▶ [Supplied records]:
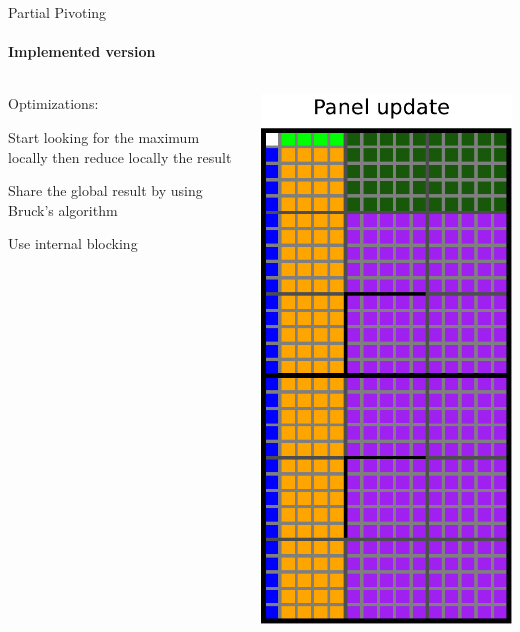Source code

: \begin{frame}{Partial Pivoting}
\framesubtitle{Implemented version}
\begin{columns}
\begin{column}{.50\textwidth}
Optimizations:
\begin{itemize}
{
\item Start looking for the maximum locally then reduce locally the result
\item Share the global result by using Bruck's algorithm}
\item Use internal blocking
\end{itemize}
\end{column}
\hfill
\begin{column}{.50\textwidth}
\begin{center}
\includegraphics[scale=0.3]{panel_update.pdf}
\end{center}
\end{column}
\end{columns}
\end{frame}


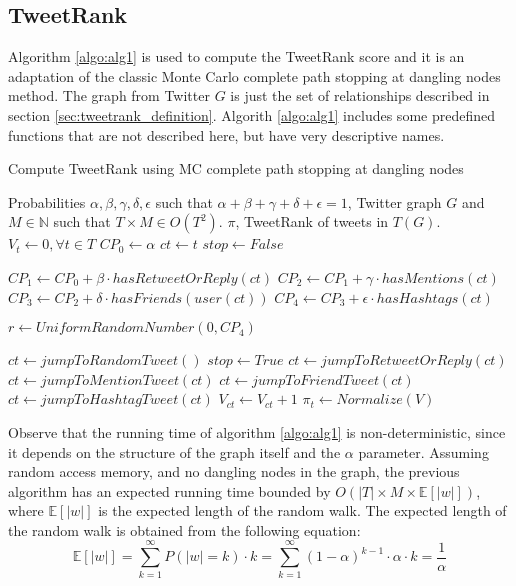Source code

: \subsection{TweetRank}\label{sec:tweetrank_implementation}
Algorithm \ref{algo:alg1} is used to compute the TweetRank score and it is an adaptation of the classic Monte Carlo complete path stopping at dangling nodes method. The graph from Twitter $G$ is just the set of relationships described in section \ref{sec:tweetrank_definition}. Algorith \ref{algo:alg1} includes some predefined functions that are not described here, but have very descriptive names.

\begin{algorithm}
\caption{Compute TweetRank using MC complete path stopping at dangling nodes}
\label{algo:alg1}
{\fontsize{8}{8}\selectfont
\begin{algorithmic}
\REQUIRE Probabilities $\alpha, \beta, \gamma, \delta, \epsilon$ such that $\alpha+\beta+\gamma+\delta+\epsilon=1$, Twitter graph $G$ and $M \in \mathbb{N}$ such that $T\times M \in O(T^2)$.
\ENSURE $\pi$, TweetRank of tweets in $T(G)$.
\STATE $V_t \leftarrow 0, \forall t \in T$ 
\STATE $CP_0 \leftarrow \alpha$ 
\STATE $ct \leftarrow t$
\STATE $stop \leftarrow False$

\STATE $CP_1 \leftarrow CP_0 + \beta \cdot hasRetweetOrReply(ct)$
\STATE $CP_2 \leftarrow CP_1 + \gamma \cdot hasMentions(ct)$
\STATE $CP_3 \leftarrow CP_2 + \delta \cdot hasFriends(user(ct))$
\STATE $CP_4 \leftarrow CP_3 + \epsilon \cdot hasHashtags(ct)$

\STATE $r \leftarrow UniformRandomNumber(0, CP_4)$ 

\STATE $ct \leftarrow jumpToRandomTweet()$
\STATE $stop \leftarrow True$
\STATE $ct \leftarrow jumpToRetweetOrReply(ct)$
\STATE $ct \leftarrow jumpToMentionTweet(ct)$
\STATE $ct \leftarrow jumpToFriendTweet(ct)$
\ELSE
\STATE $ct \leftarrow jumpToHashtagTweet(ct)$
\ENDIF
\STATE $V_{ct} \leftarrow V_{ct} + 1$ 
\ENDWHILE
\ENDFOR
\ENDFOR
\STATE $\pi_t \leftarrow Normalize(V)$ 
\end{algorithmic}}
\end{algorithm}

Observe that the running time of algorithm \ref{algo:alg1} is non-deterministic, since it depends on the structure of the graph itself and the $\alpha$ parameter. Assuming random access memory, and no dangling nodes in the graph, the previous algorithm has an expected running time bounded by $O(|T| \times M \times \mathbb{E}[|w|])$, where $\mathbb{E}[|w|]$ is the expected length of the random walk. The expected length of the random walk is obtained from the following
equation:
\begin{equation}
\mathbb{E}[|w|] = \sum_{k=1}^{\infty} P(|w| = k) \cdot k = \sum_{k=1}^{\infty} (1 - \alpha)^{k-1} \cdot \alpha \cdot k = \frac{1}{\alpha}
\end{equation}

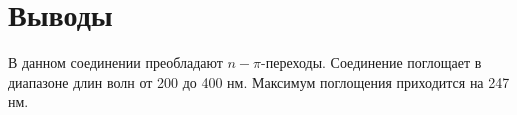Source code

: \section{Выводы}
В данном соединении преобладают $n-\pi$-переходы. Соединение поглощает в диапазоне длин волн от 200 до 400 нм. Максимум поглощения приходится на 247 нм.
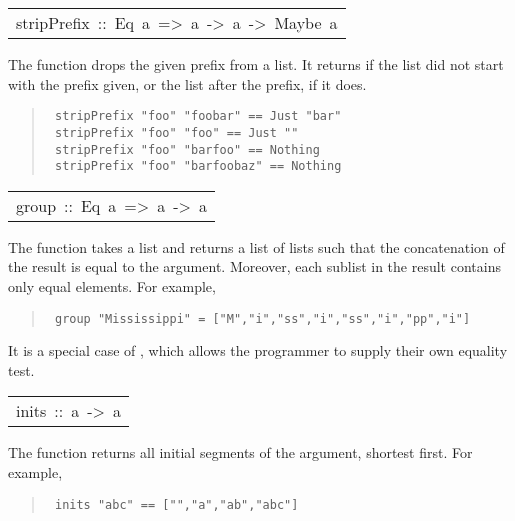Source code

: \begin{haddockdesc}
\item[\begin{tabular}{@{}l}
stripPrefix\ ::\ Eq\ a\ =>\ {\char 91}a{\char 93}\ ->\ {\char 91}a{\char 93}\ ->\ Maybe\ {\char 91}a{\char 93}
\end{tabular}]\haddockbegindoc
The  function drops the given prefix from a list.
 It returns  if the list did not start with the prefix
 given, or  the list after the prefix, if it does.
\par
\begin{quote}
{\haddockverb\begin{verbatim}
 stripPrefix "foo" "foobar" == Just "bar"
 stripPrefix "foo" "foo" == Just ""
 stripPrefix "foo" "barfoo" == Nothing
 stripPrefix "foo" "barfoobaz" == Nothing
\end{verbatim}}
\end{quote}

\end{haddockdesc}
\begin{haddockdesc}
\item[\begin{tabular}{@{}l}
group\ ::\ Eq\ a\ =>\ {\char 91}a{\char 93}\ ->\ {\char 91}{\char 91}a{\char 93}{\char 93}
\end{tabular}]\haddockbegindoc
The  function takes a list and returns a list of lists such
 that the concatenation of the result is equal to the argument.  Moreover,
 each sublist in the result contains only equal elements.  For example,
\par
\begin{quote}
{\haddockverb\begin{verbatim}
 group "Mississippi" = ["M","i","ss","i","ss","i","pp","i"]
\end{verbatim}}
\end{quote}
It is a special case of , which allows the programmer to supply
 their own equality test.
\par

\end{haddockdesc}
\begin{haddockdesc}
\item[\begin{tabular}{@{}l}
inits\ ::\ {\char 91}a{\char 93}\ ->\ {\char 91}{\char 91}a{\char 93}{\char 93}
\end{tabular}]\haddockbegindoc
The  function returns all initial segments of the argument,
 shortest first.  For example,
\par
\begin{quote}
{\haddockverb\begin{verbatim}
 inits "abc" == ["","a","ab","abc"]
\end{verbatim}}
\end{quote}

\end{haddockdesc}
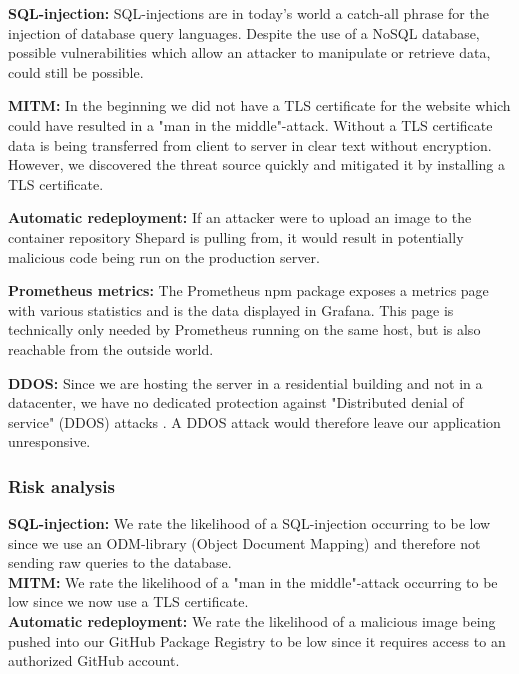 \documentclass{article}
\begin{document}
\textbf{SQL-injection:}
SQL-injections are in today's world a catch-all phrase for the injection of database query languages. Despite the use of a NoSQL database, possible vulnerabilities which allow an attacker to manipulate or retrieve data, could still be possible. 
\vspace{10pt}
\noindent

\textbf{MITM:}
In the beginning we did not have a TLS certificate for the website which could have resulted in a "man in the middle"-attack. Without a TLS certificate data is being transferred from client to server in clear text without encryption. However, we discovered the threat source quickly and mitigated it by installing a TLS certificate.

\vspace{10pt}
\noindent
\textbf{Automatic redeployment:}
If an attacker were to upload an image to the container repository Shepard is pulling from, it would result in potentially malicious code being run on the production server.

\vspace{10pt}
\noindent
\textbf{Prometheus metrics:}
The Prometheus npm package exposes a metrics page with various statistics and is the data displayed in Grafana. This page is technically only needed by Prometheus running on the same host, but is also reachable from the outside world. 

\vspace{10pt}
\noindent
\textbf{DDOS:}
Since we are hosting the server in a residential building and not in a datacenter, we have no dedicated protection against "Distributed denial of service" (DDOS) attacks \cite{ddos}. A DDOS attack would therefore leave our application unresponsive.

\subsubsection{Risk analysis}

\textbf{SQL-injection:} We rate the likelihood of a SQL-injection occurring to be low since we use an ODM-library (Object Document Mapping) and therefore not sending raw queries to the database.\\

\textbf{MITM:} We rate the likelihood of a "man in the middle"-attack occurring to be low since we now use a TLS certificate.\\

\textbf{Automatic redeployment:} We rate the likelihood of a malicious image being pushed into our GitHub Package Registry to be low since it requires access to an authorized GitHub account.\\
\end{document}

▶ [What the exercise asks]: Excluding every picture, set down the listing exactly.

▶ [Answer to this exercise]:
Source code

: \begin{frame}{Partial Pivoting}
\framesubtitle{Implemented version}
\begin{columns}
\begin{column}{.50\textwidth}
Optimizations:
\begin{itemize}
{
\item Start looking for the maximum locally then reduce locally the result
\item Share the global result by using Bruck's algorithm}
\item Use internal blocking
\end{itemize}
\end{column}
\hfill
\begin{column}{.50\textwidth}
\begin{center}
\includegraphics[scale=0.3]{panel_update.pdf}
\end{center}
\end{column}
\end{columns}
\end{frame}


Source code

: \subsection{TweetRank}\label{sec:tweetrank_implementation}
Algorithm \ref{algo:alg1} is used to compute the TweetRank score and it is an adaptation of the classic Monte Carlo complete path stopping at dangling nodes method. The graph from Twitter $G$ is just the set of relationships described in section \ref{sec:tweetrank_definition}. Algorith \ref{algo:alg1} includes some predefined functions that are not described here, but have very descriptive names.

\begin{algorithm}
\caption{Compute TweetRank using MC complete path stopping at dangling nodes}
\label{algo:alg1}
{\fontsize{8}{8}\selectfont
\begin{algorithmic}
\REQUIRE Probabilities $\alpha, \beta, \gamma, \delta, \epsilon$ such that $\alpha+\beta+\gamma+\delta+\epsilon=1$, Twitter graph $G$ and $M \in \mathbb{N}$ such that $T\times M \in O(T^2)$.
\ENSURE $\pi$, TweetRank of tweets in $T(G)$.
\STATE $V_t \leftarrow 0, \forall t \in T$ 
\STATE $CP_0 \leftarrow \alpha$ 
\STATE $ct \leftarrow t$
\STATE $stop \leftarrow False$

\STATE $CP_1 \leftarrow CP_0 + \beta \cdot hasRetweetOrReply(ct)$
\STATE $CP_2 \leftarrow CP_1 + \gamma \cdot hasMentions(ct)$
\STATE $CP_3 \leftarrow CP_2 + \delta \cdot hasFriends(user(ct))$
\STATE $CP_4 \leftarrow CP_3 + \epsilon \cdot hasHashtags(ct)$

\STATE $r \leftarrow UniformRandomNumber(0, CP_4)$ 

\STATE $ct \leftarrow jumpToRandomTweet()$
\STATE $stop \leftarrow True$
\STATE $ct \leftarrow jumpToRetweetOrReply(ct)$
\STATE $ct \leftarrow jumpToMentionTweet(ct)$
\STATE $ct \leftarrow jumpToFriendTweet(ct)$
\ELSE
\STATE $ct \leftarrow jumpToHashtagTweet(ct)$
\ENDIF
\STATE $V_{ct} \leftarrow V_{ct} + 1$ 
\ENDWHILE
\ENDFOR
\ENDFOR
\STATE $\pi_t \leftarrow Normalize(V)$ 
\end{algorithmic}}
\end{algorithm}

Observe that the running time of algorithm \ref{algo:alg1} is non-deterministic, since it depends on the structure of the graph itself and the $\alpha$ parameter. Assuming random access memory, and no dangling nodes in the graph, the previous algorithm has an expected running time bounded by $O(|T| \times M \times \mathbb{E}[|w|])$, where $\mathbb{E}[|w|]$ is the expected length of the random walk. The expected length of the random walk is obtained from the following
equation:
\begin{equation}
\mathbb{E}[|w|] = \sum_{k=1}^{\infty} P(|w| = k) \cdot k = \sum_{k=1}^{\infty} (1 - \alpha)^{k-1} \cdot \alpha \cdot k = \frac{1}{\alpha}
\end{equation}

Source code

: \section{Выводы}
В данном соединении преобладают $n-\pi$-переходы. Соединение поглощает в диапазоне длин волн от 200 до 400 нм. Максимум поглощения приходится на 247 нм.
Source code

: \begin{haddockdesc}
\item[\begin{tabular}{@{}l}
stripPrefix\ ::\ Eq\ a\ =>\ {\char 91}a{\char 93}\ ->\ {\char 91}a{\char 93}\ ->\ Maybe\ {\char 91}a{\char 93}
\end{tabular}]\haddockbegindoc
The  function drops the given prefix from a list.
 It returns  if the list did not start with the prefix
 given, or  the list after the prefix, if it does.
\par
\begin{quote}
{\haddockverb\begin{verbatim}
 stripPrefix "foo" "foobar" == Just "bar"
 stripPrefix "foo" "foo" == Just ""
 stripPrefix "foo" "barfoo" == Nothing
 stripPrefix "foo" "barfoobaz" == Nothing
\end{verbatim}}
\end{quote}

\end{haddockdesc}
\begin{haddockdesc}
\item[\begin{tabular}{@{}l}
group\ ::\ Eq\ a\ =>\ {\char 91}a{\char 93}\ ->\ {\char 91}{\char 91}a{\char 93}{\char 93}
\end{tabular}]\haddockbegindoc
The  function takes a list and returns a list of lists such
 that the concatenation of the result is equal to the argument.  Moreover,
 each sublist in the result contains only equal elements.  For example,
\par
\begin{quote}
{\haddockverb\begin{verbatim}
 group "Mississippi" = ["M","i","ss","i","ss","i","pp","i"]
\end{verbatim}}
\end{quote}
It is a special case of , which allows the programmer to supply
 their own equality test.
\par

\end{haddockdesc}
\begin{haddockdesc}
\item[\begin{tabular}{@{}l}
inits\ ::\ {\char 91}a{\char 93}\ ->\ {\char 91}{\char 91}a{\char 93}{\char 93}
\end{tabular}]\haddockbegindoc
The  function returns all initial segments of the argument,
 shortest first.  For example,
\par
\begin{quote}
{\haddockverb\begin{verbatim}
 inits "abc" == ["","a","ab","abc"]
\end{verbatim}}
\end{quote}

\end{haddockdesc}
 \documentclass{article}
\begin{document}
\textbf{SQL-injection:}
SQL-injections are in today's world a catch-all phrase for the injection of database query languages. Despite the use of a NoSQL database, possible vulnerabilities which allow an attacker to manipulate or retrieve data, could still be possible. 
\vspace{10pt}
\noindent

\textbf{MITM:}
In the beginning we did not have a TLS certificate for the website which could have resulted in a "man in the middle"-attack. Without a TLS certificate data is being transferred from client to server in clear text without encryption. However, we discovered the threat source quickly and mitigated it by installing a TLS certificate.

\vspace{10pt}
\noindent
\textbf{Automatic redeployment:}
If an attacker were to upload an image to the container repository Shepard is pulling from, it would result in potentially malicious code being run on the production server.

\vspace{10pt}
\noindent
\textbf{Prometheus metrics:}
The Prometheus npm package exposes a metrics page with various statistics and is the data displayed in Grafana. This page is technically only needed by Prometheus running on the same host, but is also reachable from the outside world. 

\vspace{10pt}
\noindent
\textbf{DDOS:}
Since we are hosting the server in a residential building and not in a datacenter, we have no dedicated protection against "Distributed denial of service" (DDOS) attacks \cite{ddos}. A DDOS attack would therefore leave our application unresponsive.

\subsubsection{Risk analysis}

\textbf{SQL-injection:} We rate the likelihood of a SQL-injection occurring to be low since we use an ODM-library (Object Document Mapping) and therefore not sending raw queries to the database.\\

\textbf{MITM:} We rate the likelihood of a "man in the middle"-attack occurring to be low since we now use a TLS certificate.\\

\textbf{Automatic redeployment:} We rate the likelihood of a malicious image being pushed into our GitHub Package Registry to be low since it requires access to an authorized GitHub account.\\
\end{document}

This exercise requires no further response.